# Task prompt:
What you write must match the records exactly, except for the images, which are left out.

(Records drawn from a dataset)
"""

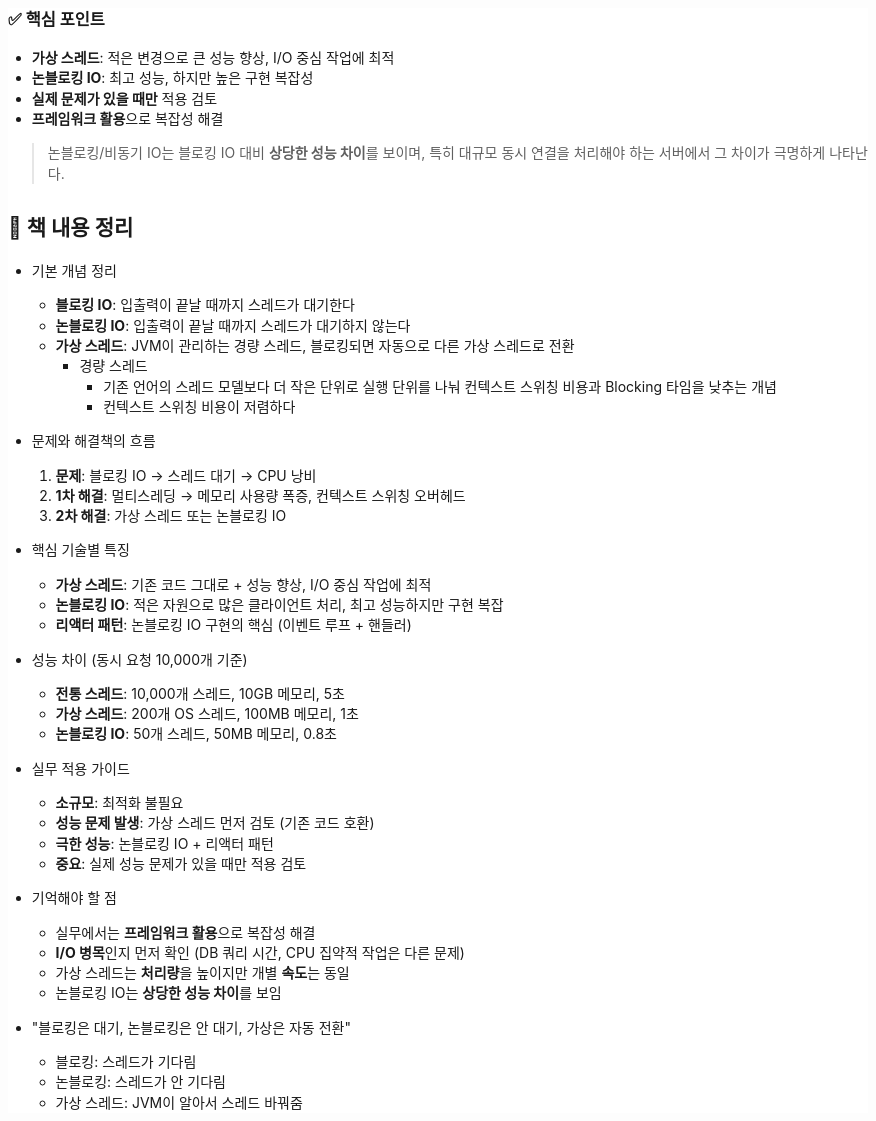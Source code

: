 ### ✅ 핵심 포인트

- **가상 스레드**: 적은 변경으로 큰 성능 향상, I/O 중심 작업에 최적
- **논블로킹 IO**: 최고 성능, 하지만 높은 구현 복잡성
- **실제 문제가 있을 때만** 적용 검토
- **프레임워크 활용**으로 복잡성 해결

> 논블로킹/비동기 IO는 블로킹 IO 대비 **상당한 성능 차이**를 보이며, 특히 대규모 동시 연결을 처리해야 하는 서버에서 그 차이가 극명하게 나타난다.

## 💭 책 내용 정리

- 기본 개념 정리

  - **블로킹 IO**: 입출력이 끝날 때까지 스레드가 대기한다
  - **논블로킹 IO**: 입출력이 끝날 때까지 스레드가 대기하지 않는다
  - **가상 스레드**: JVM이 관리하는 경량 스레드, 블로킹되면 자동으로 다른 가상 스레드로 전환
    - 경량 스레드
      - 기존 언어의 스레드 모델보다 더 작은 단위로 실행 단위를 나눠 컨텍스트 스위칭 비용과 Blocking 타임을 낮추는 개념
      - 컨텍스트 스위칭 비용이 저렴하다

- 문제와 해결책의 흐름

  1. **문제**: 블로킹 IO → 스레드 대기 → CPU 낭비
  2. **1차 해결**: 멀티스레딩 → 메모리 사용량 폭증, 컨텍스트 스위칭 오버헤드
  3. **2차 해결**: 가상 스레드 또는 논블로킹 IO

- 핵심 기술별 특징

  - **가상 스레드**: 기존 코드 그대로 + 성능 향상, I/O 중심 작업에 최적
  - **논블로킹 IO**: 적은 자원으로 많은 클라이언트 처리, 최고 성능하지만 구현 복잡
  - **리액터 패턴**: 논블로킹 IO 구현의 핵심 (이벤트 루프 + 핸들러)

- 성능 차이 (동시 요청 10,000개 기준)

  - **전통 스레드**: 10,000개 스레드, 10GB 메모리, 5초
  - **가상 스레드**: 200개 OS 스레드, 100MB 메모리, 1초
  - **논블로킹 IO**: 50개 스레드, 50MB 메모리, 0.8초

- 실무 적용 가이드

  - **소규모**: 최적화 불필요
  - **성능 문제 발생**: 가상 스레드 먼저 검토 (기존 코드 호환)
  - **극한 성능**: 논블로킹 IO + 리액터 패턴
  - **중요**: 실제 성능 문제가 있을 때만 적용 검토

- 기억해야 할 점

  - 실무에서는 **프레임워크 활용**으로 복잡성 해결
  - **I/O 병목**인지 먼저 확인 (DB 쿼리 시간, CPU 집약적 작업은 다른 문제)
  - 가상 스레드는 **처리량**을 높이지만 개별 **속도**는 동일
  - 논블로킹 IO는 **상당한 성능 차이**를 보임

- "블로킹은 대기, 논블로킹은 안 대기, 가상은 자동 전환"
  - 블로킹: 스레드가 기다림
  - 논블로킹: 스레드가 안 기다림
  - 가상 스레드: JVM이 알아서 스레드 바꿔줌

"""

# Solution to this task:
Source code

: ### ✅ 핵심 포인트

- **가상 스레드**: 적은 변경으로 큰 성능 향상, I/O 중심 작업에 최적
- **논블로킹 IO**: 최고 성능, 하지만 높은 구현 복잡성
- **실제 문제가 있을 때만** 적용 검토
- **프레임워크 활용**으로 복잡성 해결

> 논블로킹/비동기 IO는 블로킹 IO 대비 **상당한 성능 차이**를 보이며, 특히 대규모 동시 연결을 처리해야 하는 서버에서 그 차이가 극명하게 나타난다.

## 💭 책 내용 정리

- 기본 개념 정리

  - **블로킹 IO**: 입출력이 끝날 때까지 스레드가 대기한다
  - **논블로킹 IO**: 입출력이 끝날 때까지 스레드가 대기하지 않는다
  - **가상 스레드**: JVM이 관리하는 경량 스레드, 블로킹되면 자동으로 다른 가상 스레드로 전환
    - 경량 스레드
      - 기존 언어의 스레드 모델보다 더 작은 단위로 실행 단위를 나눠 컨텍스트 스위칭 비용과 Blocking 타임을 낮추는 개념
      - 컨텍스트 스위칭 비용이 저렴하다

- 문제와 해결책의 흐름

  1. **문제**: 블로킹 IO → 스레드 대기 → CPU 낭비
  2. **1차 해결**: 멀티스레딩 → 메모리 사용량 폭증, 컨텍스트 스위칭 오버헤드
  3. **2차 해결**: 가상 스레드 또는 논블로킹 IO

- 핵심 기술별 특징

  - **가상 스레드**: 기존 코드 그대로 + 성능 향상, I/O 중심 작업에 최적
  - **논블로킹 IO**: 적은 자원으로 많은 클라이언트 처리, 최고 성능하지만 구현 복잡
  - **리액터 패턴**: 논블로킹 IO 구현의 핵심 (이벤트 루프 + 핸들러)

- 성능 차이 (동시 요청 10,000개 기준)

  - **전통 스레드**: 10,000개 스레드, 10GB 메모리, 5초
  - **가상 스레드**: 200개 OS 스레드, 100MB 메모리, 1초
  - **논블로킹 IO**: 50개 스레드, 50MB 메모리, 0.8초

- 실무 적용 가이드

  - **소규모**: 최적화 불필요
  - **성능 문제 발생**: 가상 스레드 먼저 검토 (기존 코드 호환)
  - **극한 성능**: 논블로킹 IO + 리액터 패턴
  - **중요**: 실제 성능 문제가 있을 때만 적용 검토

- 기억해야 할 점

  - 실무에서는 **프레임워크 활용**으로 복잡성 해결
  - **I/O 병목**인지 먼저 확인 (DB 쿼리 시간, CPU 집약적 작업은 다른 문제)
  - 가상 스레드는 **처리량**을 높이지만 개별 **속도**는 동일
  - 논블로킹 IO는 **상당한 성능 차이**를 보임

- "블로킹은 대기, 논블로킹은 안 대기, 가상은 자동 전환"
  - 블로킹: 스레드가 기다림
  - 논블로킹: 스레드가 안 기다림
  - 가상 스레드: JVM이 알아서 스레드 바꿔줌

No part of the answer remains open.